Students will learn about these amazing insects including their lifecycle, adaptations, migration pattern, and importance. In the fall, students may be able to use our nets to help catch and tag these butterflies. Live caterpillars and Monarch butterflies may be used if season allows.
Game playing was called “the little brother of war” by Native Americans because the games taught many skills the youngsters needed to master for their future adult roles. Students will play games that were common to Native American children.
Native Americans hunted many types of animals like buffalo, elk, and deer. Learn their hunting techniques and how they used all parts of the animal for shelter, tools, food, art, and more. Specimens of animal parts and furs will be shown. If time allows, the students will practice using an atlatl.
Pollinators play a very important role in the habitats in which they are found and in people’s lives. They are responsible for the flowers that grow and the food we eat. Students will learn about pollination and the pollinators found in Iowa and Illinois.
Students will play various games that teach about general nature concepts. Some common games include bat vs. moth and stream jump.
Students will learn to explore the trails and learn about the importance of wetlands and discover the creatures that live at the marsh.
Students will learn how to use a compass and map to navigate a course around the Nahant Marsh.

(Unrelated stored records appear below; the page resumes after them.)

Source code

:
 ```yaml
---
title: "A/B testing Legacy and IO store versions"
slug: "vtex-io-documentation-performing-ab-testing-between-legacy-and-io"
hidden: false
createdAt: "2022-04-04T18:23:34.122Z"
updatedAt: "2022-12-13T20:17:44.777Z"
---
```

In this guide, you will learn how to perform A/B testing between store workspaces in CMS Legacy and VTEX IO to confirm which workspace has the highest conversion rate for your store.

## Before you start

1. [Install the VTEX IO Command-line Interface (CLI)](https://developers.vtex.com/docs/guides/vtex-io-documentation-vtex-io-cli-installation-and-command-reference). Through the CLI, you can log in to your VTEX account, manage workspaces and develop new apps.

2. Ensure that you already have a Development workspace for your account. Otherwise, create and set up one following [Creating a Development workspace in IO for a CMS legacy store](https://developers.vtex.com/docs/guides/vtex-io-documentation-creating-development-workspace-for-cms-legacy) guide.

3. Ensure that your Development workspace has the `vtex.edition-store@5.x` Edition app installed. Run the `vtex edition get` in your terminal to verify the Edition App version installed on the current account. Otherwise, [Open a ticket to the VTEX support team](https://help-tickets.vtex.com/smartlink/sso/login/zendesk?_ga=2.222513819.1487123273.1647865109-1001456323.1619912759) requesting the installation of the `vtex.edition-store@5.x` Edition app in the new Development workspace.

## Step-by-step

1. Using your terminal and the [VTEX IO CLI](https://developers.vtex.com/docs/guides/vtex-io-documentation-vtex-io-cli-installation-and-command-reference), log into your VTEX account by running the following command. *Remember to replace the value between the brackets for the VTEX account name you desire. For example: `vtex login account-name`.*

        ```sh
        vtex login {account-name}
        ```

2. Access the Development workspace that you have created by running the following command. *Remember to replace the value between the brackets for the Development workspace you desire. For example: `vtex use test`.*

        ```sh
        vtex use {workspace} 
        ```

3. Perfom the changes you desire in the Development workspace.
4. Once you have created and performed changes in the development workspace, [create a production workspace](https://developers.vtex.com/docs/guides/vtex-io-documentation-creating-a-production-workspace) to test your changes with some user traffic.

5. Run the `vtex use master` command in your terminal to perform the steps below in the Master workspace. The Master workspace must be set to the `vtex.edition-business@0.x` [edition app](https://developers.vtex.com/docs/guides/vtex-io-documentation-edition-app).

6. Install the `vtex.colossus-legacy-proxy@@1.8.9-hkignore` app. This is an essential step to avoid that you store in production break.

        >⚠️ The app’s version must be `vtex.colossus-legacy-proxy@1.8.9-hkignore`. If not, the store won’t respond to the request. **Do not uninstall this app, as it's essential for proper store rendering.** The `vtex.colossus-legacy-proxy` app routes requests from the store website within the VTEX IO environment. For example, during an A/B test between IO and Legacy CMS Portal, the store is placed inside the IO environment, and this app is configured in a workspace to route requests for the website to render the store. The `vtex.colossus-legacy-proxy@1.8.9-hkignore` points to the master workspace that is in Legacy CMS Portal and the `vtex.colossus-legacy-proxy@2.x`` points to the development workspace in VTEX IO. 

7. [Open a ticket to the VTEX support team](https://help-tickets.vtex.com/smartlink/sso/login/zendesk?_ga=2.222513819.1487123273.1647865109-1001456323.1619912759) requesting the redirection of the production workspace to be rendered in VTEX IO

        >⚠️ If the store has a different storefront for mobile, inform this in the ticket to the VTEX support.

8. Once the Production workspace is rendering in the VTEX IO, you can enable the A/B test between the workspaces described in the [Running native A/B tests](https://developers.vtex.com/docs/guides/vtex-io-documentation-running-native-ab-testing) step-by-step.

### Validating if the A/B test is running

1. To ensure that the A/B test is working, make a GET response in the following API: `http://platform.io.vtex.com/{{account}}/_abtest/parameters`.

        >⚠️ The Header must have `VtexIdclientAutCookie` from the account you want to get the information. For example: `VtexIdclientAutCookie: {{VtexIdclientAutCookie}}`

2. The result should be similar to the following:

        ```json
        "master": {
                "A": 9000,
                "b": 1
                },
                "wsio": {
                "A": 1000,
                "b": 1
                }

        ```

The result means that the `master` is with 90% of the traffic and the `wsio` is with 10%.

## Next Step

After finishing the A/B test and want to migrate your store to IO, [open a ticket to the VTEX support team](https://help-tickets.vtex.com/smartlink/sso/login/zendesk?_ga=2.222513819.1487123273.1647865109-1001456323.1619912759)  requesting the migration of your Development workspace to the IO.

Students will catch and identify macroinvertebrates from the Marsh. They will learn how these macroinvertebrates are indicators of water quality and what that means for Nahant Marsh.
Students will learn what a predator and prey are and how they affect each other. Students will also participate in a game to help them understand the relationship between predator and prey.
How can you tell the difference between a reptile and an amphibian? Students will be introduced to the cold-blooded creatures of Iowa and how they differ. They will learn about their characteristics, habitats, and food sources, and will be able to touch or hold some live reptiles that we house at the education center.
Students will investigate organisms found in a rotten log. They will learn about decomposition and microhabitats.
Students will examine animal skulls and investigate the structure and function of a variety of skull replicas. Students will learn to identify the part of a skull and make determinations about what animal the skull belongs to based on the number and shape of teeth, skull size, and other features.
Students will learn about the many factors that contribute to the formation of soil. Students will use test soil for pH, nutrients, and light; and use soil sieves to separate out soils by size.
Students will learn about the geological history of Iowa and the history and changes that have been made to the Mississippi River. They will participate in a hands-on activity to show them how streams and levees work.
This program includes various activities that promote teamwork, communication, creativity, and leadership.
Students will learn the basics about trees and how to identify leaves. This program will also cover the many benefits of trees.
Twigs from different trees all have variations in buds, leaf scars, shape, and size. Students will learn how to identify a tree solely based on studying the anatomy of a twig. Based on observations, students will have to determine what tree species each twig belongs to.
Students will use water testing kits to sample the water in the Marsh. They will learn what each test is and how it is used to determine the water quality for Nahant Marsh.
Students will learn about the plants, animals, and functions of wetland ecosystems. They will also hear the story of how Nahant Marsh became a protected wetland.
Students will learn important tips and skills to help them survive in the wild.
Many bird species stay here in winter. Discover which species you can find at your bird feeders, how to attract them, and the sound of their calls. Participants will make a bird feeder to take home.